One possible reason (not the best reason) is that annual core inflation slowed to 6.0% in May from 6.0%, posting its 2nd straight monthly decline. This may not be so significant due to base factors and the removal of surging energy prices. But it may be telling us that inflation is starting to consolidate, when removing energy factors.
The better explanation for today's surge in metals is what emerged 90 mins after the release of the CPI. The University of Michigan consumer sentiment plunged to a record low of 50.2 in June from 58.4, highlighting people's pessimism with surging fuel prices, broad rise in inflation (food, transports, shelter and health) and tumbling wealth effect from stocks and bonds. When the consumer is suffering at the same time the Fed is expected to raise rates by 150-bps between next week and September, gold traders have to cheer. Why? They're anticipating either a policy error by the Fed (hiking too much forcing them to backtrack on rates), or Fed pausing for an extended period of time. Either outcome, should see inflation peak or pull down modestly, but not as fast the decline as bond yields. Such an outcome would be negative for real bond yields.

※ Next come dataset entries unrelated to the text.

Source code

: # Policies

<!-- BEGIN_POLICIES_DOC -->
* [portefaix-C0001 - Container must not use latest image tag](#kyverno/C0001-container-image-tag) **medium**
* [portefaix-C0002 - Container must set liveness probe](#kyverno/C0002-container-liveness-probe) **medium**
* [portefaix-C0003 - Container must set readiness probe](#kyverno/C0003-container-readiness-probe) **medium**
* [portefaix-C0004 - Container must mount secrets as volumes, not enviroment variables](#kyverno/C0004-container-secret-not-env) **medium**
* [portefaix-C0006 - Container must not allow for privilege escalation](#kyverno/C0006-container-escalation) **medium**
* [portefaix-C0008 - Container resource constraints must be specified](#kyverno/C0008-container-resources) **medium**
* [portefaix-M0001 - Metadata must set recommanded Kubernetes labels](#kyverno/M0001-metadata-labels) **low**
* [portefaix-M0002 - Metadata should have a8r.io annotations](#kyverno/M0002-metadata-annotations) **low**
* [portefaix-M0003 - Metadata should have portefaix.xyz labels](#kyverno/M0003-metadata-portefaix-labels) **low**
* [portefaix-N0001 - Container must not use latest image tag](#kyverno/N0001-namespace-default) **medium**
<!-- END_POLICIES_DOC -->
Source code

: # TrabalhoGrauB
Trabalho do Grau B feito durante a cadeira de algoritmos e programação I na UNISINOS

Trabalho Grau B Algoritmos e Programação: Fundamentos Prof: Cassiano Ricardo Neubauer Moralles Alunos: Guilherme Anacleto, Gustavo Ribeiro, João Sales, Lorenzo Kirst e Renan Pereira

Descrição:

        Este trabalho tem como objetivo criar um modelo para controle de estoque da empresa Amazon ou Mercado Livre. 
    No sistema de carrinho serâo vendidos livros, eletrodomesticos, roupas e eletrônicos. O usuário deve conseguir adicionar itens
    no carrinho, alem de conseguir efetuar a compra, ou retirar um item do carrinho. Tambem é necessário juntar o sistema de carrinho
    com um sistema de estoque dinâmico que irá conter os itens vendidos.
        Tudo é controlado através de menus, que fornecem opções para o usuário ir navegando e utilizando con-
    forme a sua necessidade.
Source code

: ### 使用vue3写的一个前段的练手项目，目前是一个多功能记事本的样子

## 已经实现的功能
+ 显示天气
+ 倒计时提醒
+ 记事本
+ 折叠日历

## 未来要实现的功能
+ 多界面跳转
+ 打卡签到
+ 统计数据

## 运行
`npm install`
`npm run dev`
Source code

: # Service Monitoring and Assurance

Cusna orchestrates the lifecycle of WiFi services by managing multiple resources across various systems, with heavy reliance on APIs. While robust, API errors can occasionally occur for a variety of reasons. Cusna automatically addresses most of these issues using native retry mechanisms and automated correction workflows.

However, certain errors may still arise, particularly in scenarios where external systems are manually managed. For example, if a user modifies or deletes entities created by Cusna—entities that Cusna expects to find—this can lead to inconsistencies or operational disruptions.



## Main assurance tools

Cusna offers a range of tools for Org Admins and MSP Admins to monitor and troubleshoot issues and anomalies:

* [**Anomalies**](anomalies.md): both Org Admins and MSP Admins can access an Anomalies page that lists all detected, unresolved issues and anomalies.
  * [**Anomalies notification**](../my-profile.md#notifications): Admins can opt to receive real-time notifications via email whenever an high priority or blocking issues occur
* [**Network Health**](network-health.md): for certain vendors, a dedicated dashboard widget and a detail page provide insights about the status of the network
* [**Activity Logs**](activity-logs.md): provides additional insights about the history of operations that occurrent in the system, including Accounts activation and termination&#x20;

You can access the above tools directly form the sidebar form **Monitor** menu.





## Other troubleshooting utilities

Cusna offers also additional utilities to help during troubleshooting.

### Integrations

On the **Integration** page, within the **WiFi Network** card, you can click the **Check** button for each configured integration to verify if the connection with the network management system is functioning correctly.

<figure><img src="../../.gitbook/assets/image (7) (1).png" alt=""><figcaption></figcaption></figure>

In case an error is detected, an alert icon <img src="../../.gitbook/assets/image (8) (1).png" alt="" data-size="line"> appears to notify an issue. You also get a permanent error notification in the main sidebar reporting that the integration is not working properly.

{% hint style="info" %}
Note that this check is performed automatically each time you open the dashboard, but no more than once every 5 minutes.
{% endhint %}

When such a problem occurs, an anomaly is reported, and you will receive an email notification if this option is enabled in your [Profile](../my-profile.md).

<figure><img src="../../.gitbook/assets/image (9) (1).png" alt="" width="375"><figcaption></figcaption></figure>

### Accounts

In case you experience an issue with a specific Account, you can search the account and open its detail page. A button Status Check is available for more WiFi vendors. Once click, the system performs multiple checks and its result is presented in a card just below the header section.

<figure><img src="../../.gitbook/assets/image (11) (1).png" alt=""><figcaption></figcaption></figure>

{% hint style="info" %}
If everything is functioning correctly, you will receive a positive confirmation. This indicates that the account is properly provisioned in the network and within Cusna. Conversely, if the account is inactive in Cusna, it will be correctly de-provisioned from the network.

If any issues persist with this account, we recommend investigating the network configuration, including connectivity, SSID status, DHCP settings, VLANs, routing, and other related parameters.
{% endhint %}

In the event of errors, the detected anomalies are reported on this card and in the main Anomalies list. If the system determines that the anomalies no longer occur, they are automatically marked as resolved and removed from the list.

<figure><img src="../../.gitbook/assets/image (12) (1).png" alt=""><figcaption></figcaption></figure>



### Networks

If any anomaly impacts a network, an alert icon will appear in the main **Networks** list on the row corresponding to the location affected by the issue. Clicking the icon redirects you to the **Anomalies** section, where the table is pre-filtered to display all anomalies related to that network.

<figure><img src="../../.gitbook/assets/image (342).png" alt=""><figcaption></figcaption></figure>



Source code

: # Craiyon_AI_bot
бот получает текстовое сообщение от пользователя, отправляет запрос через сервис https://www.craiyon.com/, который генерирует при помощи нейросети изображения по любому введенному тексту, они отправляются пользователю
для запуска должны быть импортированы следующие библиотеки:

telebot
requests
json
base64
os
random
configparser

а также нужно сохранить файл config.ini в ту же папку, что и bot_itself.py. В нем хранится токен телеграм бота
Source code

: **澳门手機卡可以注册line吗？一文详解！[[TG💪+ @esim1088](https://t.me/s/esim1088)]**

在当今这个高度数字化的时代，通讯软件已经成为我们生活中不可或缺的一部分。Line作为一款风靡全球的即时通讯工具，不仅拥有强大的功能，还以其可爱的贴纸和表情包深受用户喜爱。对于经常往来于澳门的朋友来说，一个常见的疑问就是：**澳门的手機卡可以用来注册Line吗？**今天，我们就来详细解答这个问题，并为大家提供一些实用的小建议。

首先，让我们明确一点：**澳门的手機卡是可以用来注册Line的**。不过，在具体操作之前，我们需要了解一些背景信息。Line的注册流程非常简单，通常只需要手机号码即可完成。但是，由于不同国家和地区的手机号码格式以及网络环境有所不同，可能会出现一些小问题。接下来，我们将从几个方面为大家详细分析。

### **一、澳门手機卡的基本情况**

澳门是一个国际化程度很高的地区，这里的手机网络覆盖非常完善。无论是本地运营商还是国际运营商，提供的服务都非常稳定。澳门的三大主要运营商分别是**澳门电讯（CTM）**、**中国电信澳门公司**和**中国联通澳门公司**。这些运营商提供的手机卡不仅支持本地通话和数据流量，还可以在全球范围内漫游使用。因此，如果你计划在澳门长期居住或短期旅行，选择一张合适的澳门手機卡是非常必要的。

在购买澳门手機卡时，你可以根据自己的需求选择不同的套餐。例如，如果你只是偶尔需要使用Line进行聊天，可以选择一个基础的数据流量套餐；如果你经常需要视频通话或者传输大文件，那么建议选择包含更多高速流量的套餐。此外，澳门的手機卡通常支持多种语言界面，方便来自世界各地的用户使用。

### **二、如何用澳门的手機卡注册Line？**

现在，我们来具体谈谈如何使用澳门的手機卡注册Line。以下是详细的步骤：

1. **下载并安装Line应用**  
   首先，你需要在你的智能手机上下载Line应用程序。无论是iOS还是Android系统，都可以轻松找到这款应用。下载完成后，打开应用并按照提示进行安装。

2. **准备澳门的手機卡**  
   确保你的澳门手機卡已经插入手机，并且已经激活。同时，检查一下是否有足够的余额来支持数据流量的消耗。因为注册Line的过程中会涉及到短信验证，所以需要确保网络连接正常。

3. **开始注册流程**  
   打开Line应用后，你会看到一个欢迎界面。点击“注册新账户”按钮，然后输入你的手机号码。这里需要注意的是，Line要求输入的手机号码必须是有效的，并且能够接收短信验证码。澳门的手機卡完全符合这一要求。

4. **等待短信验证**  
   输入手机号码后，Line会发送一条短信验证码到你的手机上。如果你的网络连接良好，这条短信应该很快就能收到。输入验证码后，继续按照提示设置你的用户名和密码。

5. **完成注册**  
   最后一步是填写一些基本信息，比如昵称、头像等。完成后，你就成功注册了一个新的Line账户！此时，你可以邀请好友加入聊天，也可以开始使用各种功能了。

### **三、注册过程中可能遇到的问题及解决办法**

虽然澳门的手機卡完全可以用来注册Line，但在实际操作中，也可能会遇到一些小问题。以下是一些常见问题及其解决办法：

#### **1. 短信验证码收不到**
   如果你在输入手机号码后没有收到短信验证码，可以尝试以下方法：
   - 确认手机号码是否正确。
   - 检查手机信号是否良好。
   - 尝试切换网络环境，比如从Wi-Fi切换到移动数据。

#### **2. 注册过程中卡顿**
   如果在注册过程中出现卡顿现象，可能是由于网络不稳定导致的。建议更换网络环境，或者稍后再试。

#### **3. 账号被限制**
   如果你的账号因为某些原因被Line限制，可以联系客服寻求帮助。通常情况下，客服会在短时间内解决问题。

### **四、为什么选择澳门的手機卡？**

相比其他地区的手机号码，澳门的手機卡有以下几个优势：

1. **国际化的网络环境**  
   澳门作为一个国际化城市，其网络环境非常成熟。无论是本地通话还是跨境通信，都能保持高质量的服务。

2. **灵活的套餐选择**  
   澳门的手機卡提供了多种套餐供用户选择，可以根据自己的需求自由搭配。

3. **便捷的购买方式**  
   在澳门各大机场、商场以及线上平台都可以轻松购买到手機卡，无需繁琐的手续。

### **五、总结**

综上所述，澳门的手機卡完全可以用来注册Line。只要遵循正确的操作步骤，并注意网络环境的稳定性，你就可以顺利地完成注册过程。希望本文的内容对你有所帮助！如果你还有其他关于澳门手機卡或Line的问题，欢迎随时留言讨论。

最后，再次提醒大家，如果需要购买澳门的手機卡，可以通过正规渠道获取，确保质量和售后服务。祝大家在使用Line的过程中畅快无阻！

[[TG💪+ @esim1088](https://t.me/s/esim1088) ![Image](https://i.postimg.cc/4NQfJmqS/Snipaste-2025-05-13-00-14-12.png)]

Should we wait for the Conference Board's own index of consumer confidence on June 28, which is so far after next week's Fed decision? Let's see.
How about a 3rd reason (far from obvious) to the rise in gold? Let's consider breakeven inflation, which is the difference between nominal bond yields and the real yield on an inflation-linked bond (designed to make up for the extent to which the yield exceeds inflation). As gasoline prices picked up fresh momentum two weeks ago, inflation expectations rose across the breakeven curve. More in breakevens here.
Most specifically, 2-year breakeven inflation has accelerated its pace of advance relative to 10 and 5 year breakevens, highlighting the urgency to which inflation is gaining in the short-term horizon. And so in order to highlight the difference between near-term and longer-term inflation expectations, I plotted the 10-2 inflation spread against gold, showing how the decline in the inflation spread (jump in 2-year over 10-year) feeds into higher gold prices. Regardless of whether the Fed hikes through the autumn or not, gold will stick around for the eventual Fed capitulation.